Il potere del mito, il potere della pittura metafisica. Ettore e Andromaca sono qui raffigurati da De Chirico come due semplici manichini, come quelli usati dalle sarte. Sembrano privi di vita, ma in realtà osservando bene si nota che essi sono avvinghiati in una morsa di dolore. Non hanno gli arti superiori e quindi il pittore li priva persino dell’ultimo abbraccio. Tutto però ha un senso: l’abbraccio è segno di protezione e conforto e Ettore non può dare né l’uno né l’altro alla sua Andromaca. I due protagonisti del mito e del dipinto desiderano un ultimo contatto fisico, ma sono solo manichini nella mani del fato.

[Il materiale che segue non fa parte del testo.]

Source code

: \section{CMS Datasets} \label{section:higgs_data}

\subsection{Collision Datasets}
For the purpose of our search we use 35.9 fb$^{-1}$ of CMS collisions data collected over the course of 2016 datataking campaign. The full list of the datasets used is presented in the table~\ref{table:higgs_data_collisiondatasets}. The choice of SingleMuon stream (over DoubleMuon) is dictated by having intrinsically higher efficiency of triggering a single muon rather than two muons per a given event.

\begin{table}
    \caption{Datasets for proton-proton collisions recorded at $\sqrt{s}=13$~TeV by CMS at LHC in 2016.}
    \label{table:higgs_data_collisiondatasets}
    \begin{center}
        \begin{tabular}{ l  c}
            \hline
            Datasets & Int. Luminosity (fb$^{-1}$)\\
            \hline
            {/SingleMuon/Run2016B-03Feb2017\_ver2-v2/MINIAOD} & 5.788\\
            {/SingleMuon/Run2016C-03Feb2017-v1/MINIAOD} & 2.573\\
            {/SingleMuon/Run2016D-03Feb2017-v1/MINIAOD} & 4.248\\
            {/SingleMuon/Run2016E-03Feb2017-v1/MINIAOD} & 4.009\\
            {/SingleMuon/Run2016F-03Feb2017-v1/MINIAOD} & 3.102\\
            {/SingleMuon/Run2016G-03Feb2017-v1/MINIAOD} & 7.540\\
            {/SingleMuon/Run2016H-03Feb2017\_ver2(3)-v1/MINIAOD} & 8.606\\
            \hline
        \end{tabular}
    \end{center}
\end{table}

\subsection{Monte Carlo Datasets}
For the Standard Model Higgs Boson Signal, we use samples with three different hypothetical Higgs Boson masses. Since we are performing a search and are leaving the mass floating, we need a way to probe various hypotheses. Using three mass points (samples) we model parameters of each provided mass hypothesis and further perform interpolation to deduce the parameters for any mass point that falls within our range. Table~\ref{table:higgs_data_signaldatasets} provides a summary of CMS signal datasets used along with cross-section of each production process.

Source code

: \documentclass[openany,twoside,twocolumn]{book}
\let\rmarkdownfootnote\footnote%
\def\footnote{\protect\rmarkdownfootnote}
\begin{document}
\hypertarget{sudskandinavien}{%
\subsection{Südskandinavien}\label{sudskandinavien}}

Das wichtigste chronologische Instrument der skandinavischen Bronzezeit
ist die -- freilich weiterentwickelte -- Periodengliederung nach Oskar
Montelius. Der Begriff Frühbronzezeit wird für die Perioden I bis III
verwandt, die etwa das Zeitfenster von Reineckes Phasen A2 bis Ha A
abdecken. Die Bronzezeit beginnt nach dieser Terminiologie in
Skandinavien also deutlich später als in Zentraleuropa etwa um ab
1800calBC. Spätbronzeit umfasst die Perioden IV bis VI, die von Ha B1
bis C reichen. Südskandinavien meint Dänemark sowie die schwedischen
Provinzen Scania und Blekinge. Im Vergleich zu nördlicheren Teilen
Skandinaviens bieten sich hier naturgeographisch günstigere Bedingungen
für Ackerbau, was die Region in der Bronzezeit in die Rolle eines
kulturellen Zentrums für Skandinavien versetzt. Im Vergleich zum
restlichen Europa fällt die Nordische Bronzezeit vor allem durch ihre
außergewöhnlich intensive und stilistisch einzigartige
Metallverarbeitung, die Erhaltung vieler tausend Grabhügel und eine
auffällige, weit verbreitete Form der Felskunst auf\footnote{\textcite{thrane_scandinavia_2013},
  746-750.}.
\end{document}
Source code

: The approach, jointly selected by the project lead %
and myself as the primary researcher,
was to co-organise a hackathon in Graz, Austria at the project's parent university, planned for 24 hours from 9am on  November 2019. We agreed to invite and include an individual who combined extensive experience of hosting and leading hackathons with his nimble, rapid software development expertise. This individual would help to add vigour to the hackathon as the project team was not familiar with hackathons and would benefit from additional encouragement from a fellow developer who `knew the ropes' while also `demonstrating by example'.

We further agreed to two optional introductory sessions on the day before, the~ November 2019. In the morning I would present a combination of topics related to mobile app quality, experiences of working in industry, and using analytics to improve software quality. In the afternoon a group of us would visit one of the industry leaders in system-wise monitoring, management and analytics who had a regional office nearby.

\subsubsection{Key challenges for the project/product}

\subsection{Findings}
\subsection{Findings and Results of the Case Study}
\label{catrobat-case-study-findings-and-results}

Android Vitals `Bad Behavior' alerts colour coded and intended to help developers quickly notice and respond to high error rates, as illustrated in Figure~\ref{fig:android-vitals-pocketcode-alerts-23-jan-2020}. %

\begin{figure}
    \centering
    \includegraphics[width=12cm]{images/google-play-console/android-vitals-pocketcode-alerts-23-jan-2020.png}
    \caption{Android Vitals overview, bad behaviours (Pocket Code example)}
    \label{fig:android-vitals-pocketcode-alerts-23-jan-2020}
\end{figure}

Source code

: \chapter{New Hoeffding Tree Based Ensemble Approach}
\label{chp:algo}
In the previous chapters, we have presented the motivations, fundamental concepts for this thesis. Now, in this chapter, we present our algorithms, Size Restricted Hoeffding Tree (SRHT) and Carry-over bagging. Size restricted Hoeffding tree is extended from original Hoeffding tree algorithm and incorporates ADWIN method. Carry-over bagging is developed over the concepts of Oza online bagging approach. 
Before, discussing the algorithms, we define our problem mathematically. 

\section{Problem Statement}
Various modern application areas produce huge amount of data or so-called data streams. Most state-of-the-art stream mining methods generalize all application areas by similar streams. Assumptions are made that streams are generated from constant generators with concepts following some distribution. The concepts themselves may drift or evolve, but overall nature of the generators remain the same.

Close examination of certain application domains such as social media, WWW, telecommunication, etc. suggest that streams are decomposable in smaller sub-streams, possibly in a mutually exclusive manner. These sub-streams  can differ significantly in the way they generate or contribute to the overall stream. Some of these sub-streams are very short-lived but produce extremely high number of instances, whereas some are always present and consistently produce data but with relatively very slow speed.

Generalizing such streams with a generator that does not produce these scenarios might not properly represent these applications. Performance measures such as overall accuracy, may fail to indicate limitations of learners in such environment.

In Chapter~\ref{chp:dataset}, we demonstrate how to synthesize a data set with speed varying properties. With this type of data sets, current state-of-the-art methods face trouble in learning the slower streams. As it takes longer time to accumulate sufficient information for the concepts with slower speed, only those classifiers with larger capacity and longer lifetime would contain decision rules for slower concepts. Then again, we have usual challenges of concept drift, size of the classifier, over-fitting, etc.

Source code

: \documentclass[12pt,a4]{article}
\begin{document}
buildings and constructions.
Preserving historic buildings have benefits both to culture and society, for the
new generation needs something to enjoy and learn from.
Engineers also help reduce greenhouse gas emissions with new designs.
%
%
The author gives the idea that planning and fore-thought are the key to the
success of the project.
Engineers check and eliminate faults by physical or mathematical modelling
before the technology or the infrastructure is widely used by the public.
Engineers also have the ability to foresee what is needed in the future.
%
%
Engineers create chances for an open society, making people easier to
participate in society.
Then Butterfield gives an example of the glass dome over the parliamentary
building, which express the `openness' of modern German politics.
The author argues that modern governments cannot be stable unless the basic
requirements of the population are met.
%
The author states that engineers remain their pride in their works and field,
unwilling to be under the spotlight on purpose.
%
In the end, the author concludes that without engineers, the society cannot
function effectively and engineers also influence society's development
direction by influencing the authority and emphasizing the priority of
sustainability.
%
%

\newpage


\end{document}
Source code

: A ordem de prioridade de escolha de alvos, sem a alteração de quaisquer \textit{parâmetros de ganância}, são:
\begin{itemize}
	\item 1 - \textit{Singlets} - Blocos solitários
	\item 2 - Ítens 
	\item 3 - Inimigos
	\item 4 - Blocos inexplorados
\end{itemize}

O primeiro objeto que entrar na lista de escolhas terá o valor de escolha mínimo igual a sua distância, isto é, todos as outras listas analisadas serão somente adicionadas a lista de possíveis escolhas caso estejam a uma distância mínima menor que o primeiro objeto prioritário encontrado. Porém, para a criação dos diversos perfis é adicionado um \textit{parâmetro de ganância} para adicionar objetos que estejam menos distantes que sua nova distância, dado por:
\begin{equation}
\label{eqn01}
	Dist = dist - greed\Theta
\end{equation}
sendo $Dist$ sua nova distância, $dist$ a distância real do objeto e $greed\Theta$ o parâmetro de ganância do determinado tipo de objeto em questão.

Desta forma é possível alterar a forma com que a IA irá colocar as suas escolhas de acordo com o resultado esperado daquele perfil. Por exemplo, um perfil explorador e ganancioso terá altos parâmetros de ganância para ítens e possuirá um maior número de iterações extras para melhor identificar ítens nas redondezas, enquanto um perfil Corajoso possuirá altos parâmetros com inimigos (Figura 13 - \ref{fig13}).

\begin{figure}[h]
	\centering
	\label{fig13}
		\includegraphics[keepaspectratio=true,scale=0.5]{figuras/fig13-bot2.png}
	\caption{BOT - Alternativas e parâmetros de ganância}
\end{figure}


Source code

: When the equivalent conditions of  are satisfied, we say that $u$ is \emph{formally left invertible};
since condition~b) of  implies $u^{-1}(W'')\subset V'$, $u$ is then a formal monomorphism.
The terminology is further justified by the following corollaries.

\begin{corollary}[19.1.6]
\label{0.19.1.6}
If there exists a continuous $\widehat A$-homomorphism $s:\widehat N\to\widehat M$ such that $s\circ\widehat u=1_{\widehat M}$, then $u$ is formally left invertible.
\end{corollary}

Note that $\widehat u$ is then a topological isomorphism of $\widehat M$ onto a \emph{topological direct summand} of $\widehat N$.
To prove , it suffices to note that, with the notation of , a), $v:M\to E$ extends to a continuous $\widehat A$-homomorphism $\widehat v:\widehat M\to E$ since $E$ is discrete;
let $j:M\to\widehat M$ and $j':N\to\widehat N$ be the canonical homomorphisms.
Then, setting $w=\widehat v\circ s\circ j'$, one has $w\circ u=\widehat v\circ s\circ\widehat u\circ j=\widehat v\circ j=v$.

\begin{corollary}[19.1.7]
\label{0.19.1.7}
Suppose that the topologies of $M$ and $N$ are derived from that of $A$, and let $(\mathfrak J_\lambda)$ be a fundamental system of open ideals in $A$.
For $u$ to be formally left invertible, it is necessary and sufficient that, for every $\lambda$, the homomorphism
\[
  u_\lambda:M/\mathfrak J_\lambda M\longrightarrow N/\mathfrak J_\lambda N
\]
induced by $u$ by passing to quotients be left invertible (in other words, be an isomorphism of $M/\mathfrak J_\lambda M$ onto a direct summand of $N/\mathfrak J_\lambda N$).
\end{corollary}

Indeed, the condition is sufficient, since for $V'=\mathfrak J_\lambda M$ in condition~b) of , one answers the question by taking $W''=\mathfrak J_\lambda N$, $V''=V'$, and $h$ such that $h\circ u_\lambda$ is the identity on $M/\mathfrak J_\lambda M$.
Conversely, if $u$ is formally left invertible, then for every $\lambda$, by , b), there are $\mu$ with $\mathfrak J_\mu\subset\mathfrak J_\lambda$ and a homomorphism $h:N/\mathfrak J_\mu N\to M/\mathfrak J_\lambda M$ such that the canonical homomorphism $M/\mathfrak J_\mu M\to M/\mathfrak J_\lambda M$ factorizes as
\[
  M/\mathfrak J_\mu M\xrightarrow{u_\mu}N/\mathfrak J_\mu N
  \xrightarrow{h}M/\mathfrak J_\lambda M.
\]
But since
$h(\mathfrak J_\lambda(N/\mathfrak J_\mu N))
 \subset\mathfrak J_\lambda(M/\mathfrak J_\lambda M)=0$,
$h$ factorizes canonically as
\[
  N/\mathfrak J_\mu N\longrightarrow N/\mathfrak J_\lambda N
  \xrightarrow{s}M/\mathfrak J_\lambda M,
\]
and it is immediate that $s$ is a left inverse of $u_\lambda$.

ettore e andromaca de chirico

Muse Inquietanti 

L’opera più celebre di Giorgio De Chirico si intitola Muse inquietanti. Nel dipinto è raffigurata una piazza; sul fondo si notano una fabbrica con due ciminiere e il Castello Estense di Ferrara. Sulla destra si intravede un’architettura di matrice classica. Della vitalità cittadina non emerge nulla, ma tutto appare fermo, sospeso, statico e bloccato. Tutto è posizionato per far apparire la scena irreale e dare l’idea di un palcoscenico. In primissimo piano non ci sono esseri umani, ma statue che tuttavia presentano una la testa di un manichino e l’altra un fantoccio di pezza.

muse inquietanti de chirico

Dunque elementi aulici si mescolano con elementi di uso quotidiano. La sensazione che ha l’osservatore è di smarrimento e spaesamento. Le vestigia classiche non rassicurano, ma danno angoscia e diventano elementi di decadenza e simbolo di una civiltà decaduta, come indicano anche le lunghe ombre nere. L’opera risale al 1918 e fa parte di una collezione privata.